Interoperability between python-igraph and other Python network packages

This thread is for continuing the discussion in:

about interoperability between igraph and networkx, and extending it to other Python graph packages starting with graph-tool (for which we already have a simple converter).

Fabio’s PR is also on the same topic:

Re-posting my “executive summary” so people can easily quite and respond to the various points:


I wrote a lot (= too much) in the above comment, here’s the executive summary:

Before arriving to a final decision, we must test our ideas on practical use cases.

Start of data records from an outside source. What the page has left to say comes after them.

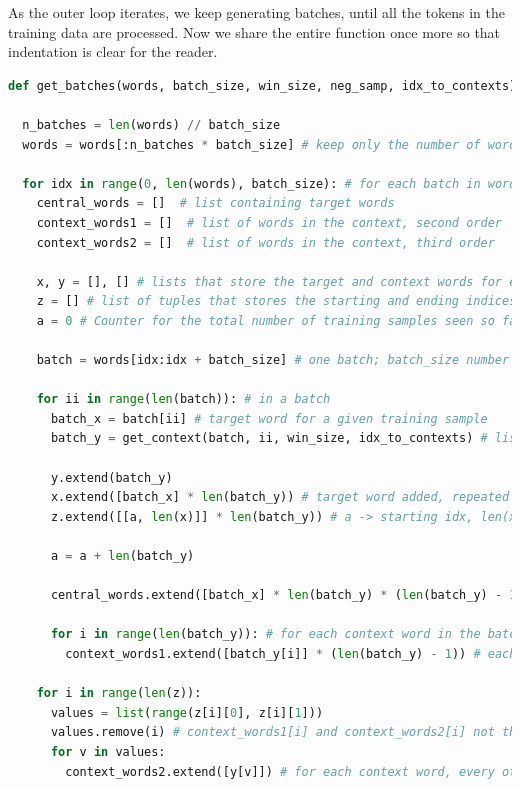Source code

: As the outer loop iterates, we keep generating batches, until all the tokens in the training data are processed. Now we share the entire function once more so that indentation is clear for the reader. 

\begin{lstlisting}[language=Python, caption=Batch generating function]
def get_batches(words, batch_size, win_size, neg_samp, idx_to_contexts):

  n_batches = len(words) // batch_size
  words = words[:n_batches * batch_size] # keep only the number of words to match the bath_size and n_batches

  for idx in range(0, len(words), batch_size): # for each batch in words
    central_words = []  # list containing target words
    context_words1 = []  # list of words in the context, second order
    context_words2 = []  # list of words in the context, third order

    x, y = [], [] # lists that store the target and context words for each training sample
    z = [] # list of tuples that stores the starting and ending indices of each training sample in the x and y lists
    a = 0 # Counter for the total number of training samples seen so far. Used to keep track of the indices in z.

    batch = words[idx:idx + batch_size] # one batch; batch_size number of words (unique), starting from index idx

    for ii in range(len(batch)): # in a batch
      batch_x = batch[ii] # target word for a given training sample
      batch_y = get_context(batch, ii, win_size, idx_to_contexts) # list of context words for that target word

      y.extend(batch_y)
      x.extend([batch_x] * len(batch_y)) # target word added, repeated by the number of context words
      z.extend([[a, len(x)]] * len(batch_y)) # a -> starting idx, len(x) -> end index (for one training sample)

      a = a + len(batch_y)

      central_words.extend([batch_x] * len(batch_y) * (len(batch_y) - 1)) # target word repeated by 2 comb of context words in batch

      for i in range(len(batch_y)): # for each context word in the batch
        context_words1.extend([batch_y[i]] * (len(batch_y) - 1)) # each context word, by number of context words

    for i in range(len(z)):
      values = list(range(z[i][0], z[i][1]))
      values.remove(i) # context_words1[i] and context_words2[i] not the same
      for v in values:
        context_words2.extend([y[v]]) # for each context word, every other context word


\end{lstlisting}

These must work well:

  • Work primarily in igraph, and use a networkx function to compute node-specific or edge-specific information on my graph. I need to be able to associate the result with the appropriate igraph node or edge indices.
  • Work primarily in networkx and use igraph functions to compute edge specific information. I need to be able to associate the result with (u,v,key) networkx multigraph edge specifications. The same goes for node-specific information.

Specific proposals I made (and a few I didn’t mention above):

  • to_networkx should have a create_using argument to choose which nx class it should use. All nx graph generators have this argument.
  • The default create_using should be “automatic” and behave just as it does right now, except use ordered graphs (see below).
  • Round tripping either as nx -> igraph -> nx or as igraph -> nx -> igraph should be reasonably lossless. Priority should be on igraph -> nx -> igraph as we first want to support users who work in igraph and reach out to nx.
  • Achieve nx -> igraph -> nx round-tripping by:
    • Preserve and restore nx vertex name in igraph vertex attribute
    • Preserve and restore nx multi-edge keys in igraph edge attribute
    • Preserve and restore original nx graph class in igraph graph attribute
  • Achieve igraph -> nx -> igraph round-tripping by:
    • Using ordered nx graph classes in to_networkx by default in order to be able to preserve the igraph edge index (edge ordering). We must investigate (1) if this has any downsides such as performance (2) if this fully solves the problem in practice.
  • The above two bullet points are not fully consistent with each other—any suggestion to reconcile them?

Specific TODO item:

  • Create small example programs or notebooks where we use an igraph/networkx graph with a networkx/igraph algorithms and bring the results back to the original system. What were the challenges?

I finally read the notes on the Ordered networkx classes more carefully:

It looks like these are not a good choice: they are not recommended, ordering is present in Python 3.6+ anyway, but ordering apparently cannot be fully controlled (??).

So we need to look for different ways to preserve the igraph edge index when transferring graphs over to networkx. Perhaps an attribute?

I guess that the Ordered... classes in NetworkX are relevant only if you are stuck on Python < 3.6 where the dictionary classes are not ordered. In Python 3.6, the internal data structure behind the dict class was redesigned and now it is guaranteed to have a consistent ordering, which is the order of insertion.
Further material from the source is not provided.